As a first observation, since this is a series about health news, I should point out that, as far as I know, the new article did not make the news. Since I cannot point to a news report for background reading, I recommend instead a good blog post by Chris Snowdon that summarizes it (and touches on a few of the themes I explore here).
It would be one thing if it did not make the news because it was not actually news (see below). But I doubt that most reporters would have realized that, so the obvious explanation does not speak well of the press. News that contradicts conventional wisdom is likely to be highlighted because it is more entertaining, but not if it is an inconvenient truth for those who control the discussion, in which case it stands a good chance of being buried. Since the anti-tobacco activists who dominate the discourse in these areas want to discourage smokers from switching to low-risk alternatives (yes I know that sounds crazy, but it is true – it is beyond the present scope, but I cover it elsewhere), they prefer people to believe that ST is riskier than it really is.
Second is the “um, yeah, we already knew that” point. Those of us who follow and create the science in this area have always known that the evidence never supported the claim of any substantial risk of PC from ST. (An important subpoint here is that an empirical claim of “does not cause” should be interpreted as meaning “does not cause so much that we can detect it”. For an outcome with many causes, like cancer, and an exposure that affects the body in many ways, it is inevitable that if enough people are exposed at least one will get the disease because of the exposure. It is also inevitable that at least one person will be prevented from getting the disease because of the exposure. So what we are really interested in is whether the net extra cases are common enough that we can detect them.)

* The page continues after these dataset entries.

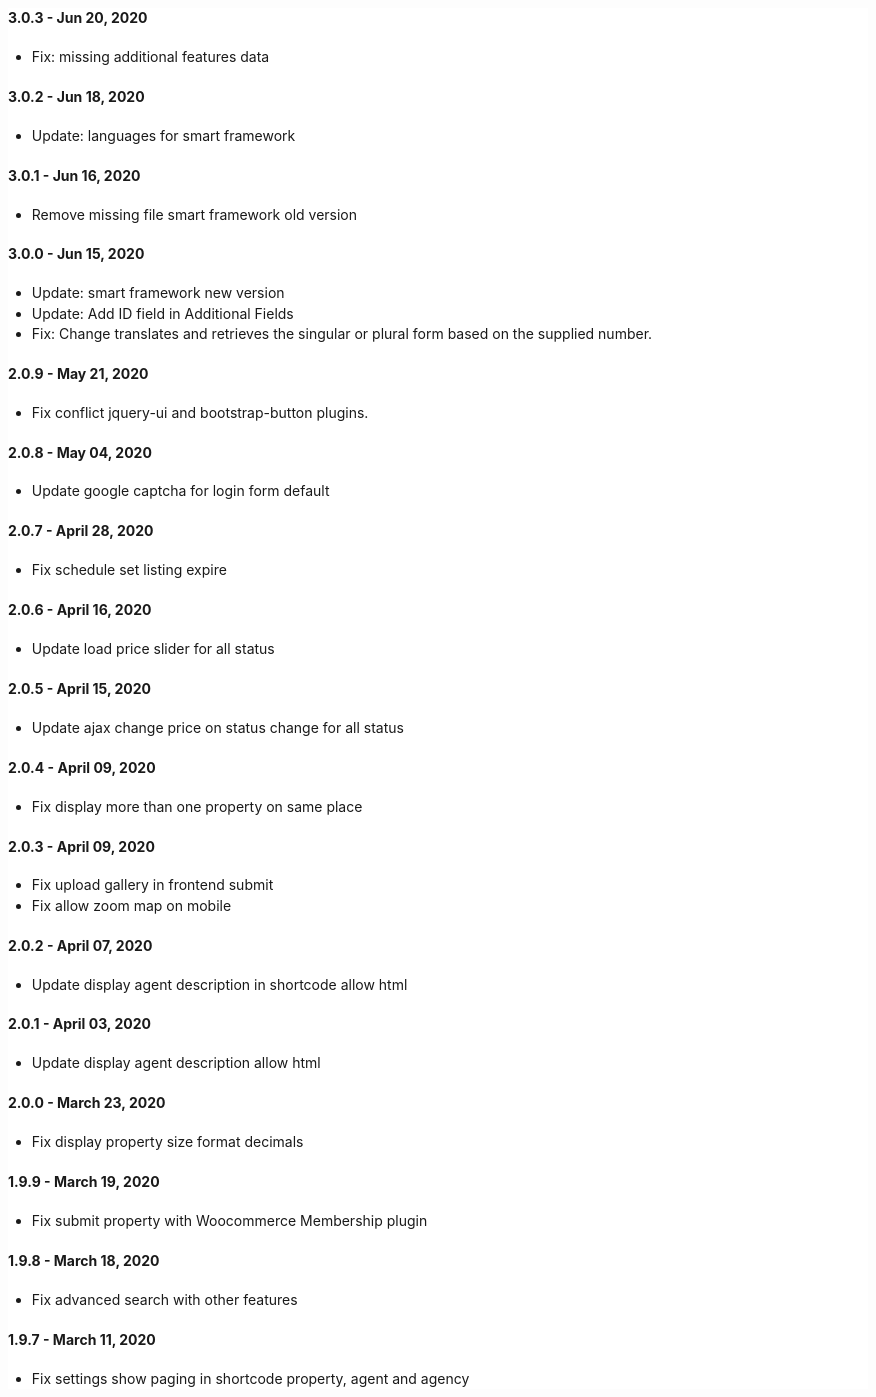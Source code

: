 #### 3.0.3 - Jun 20, 2020
* Fix: missing additional features data

#### 3.0.2 - Jun 18, 2020
* Update: languages for smart framework

#### 3.0.1 - Jun 16, 2020
* Remove missing file smart framework old version

#### 3.0.0 - Jun 15, 2020
* Update: smart framework new version
* Update: Add ID field in Additional Fields
* Fix: Change translates and retrieves the singular or plural form based on the supplied number.

#### 2.0.9 - May 21, 2020
* Fix conflict jquery-ui and bootstrap-button plugins.

#### 2.0.8 - May 04, 2020
* Update google captcha for login form default

#### 2.0.7 - April 28, 2020
* Fix schedule set listing expire  

#### 2.0.6 - April 16, 2020
* Update load  price slider for all status

#### 2.0.5 - April 15, 2020
* Update ajax change price on status change for all status

#### 2.0.4 - April 09, 2020
* Fix display more than one property on same place

#### 2.0.3 - April 09, 2020
* Fix upload gallery in frontend submit
* Fix allow zoom map on mobile 

#### 2.0.2 - April 07, 2020
* Update display agent description in shortcode allow html

#### 2.0.1 - April 03, 2020
* Update display agent description allow html

#### 2.0.0 - March 23, 2020
* Fix display property size format decimals

#### 1.9.9 - March 19, 2020
* Fix submit property with Woocommerce Membership plugin 

#### 1.9.8 - March 18, 2020
* Fix advanced search with other features

#### 1.9.7 - March 11, 2020
* Fix settings show paging in shortcode property, agent and agency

There have been a three or four studies whose authors claimed to have found an association between ST use and PC. Other studies found nothing of interest and there must be dozens or perhaps hundreds of datasets that include the necessary data, so the lack of further publications suggests that no association was found in these. There was never a time that a knowledgable and honest researcher reviewing the available information would have been confident in saying there was a substantial risk. One of the studies that claimed to find an association, published by U.S. government employees, was a near-perfect example of intentionally biased analysis; they actually found that ST users had lower risk for PC but figured out how to twist how they presented the results to imply the opposite. Two somewhat more honest studies each hinted at a possible risk, but each provided very weak evidence and they actually contradicted each other. Only by using an intentionally biased comparison (basically cherrypicking a high number from a different analysis of each dataset, because if similar methods were used they got very different results) could activists claim that these studies could be taken together as evidence of a risk. Several of us had been pointing this out ever since the second of these studies were published; see the introduction (by me) and main content (by Peter Lee) of Chapter 9 of our book (free download) for more details.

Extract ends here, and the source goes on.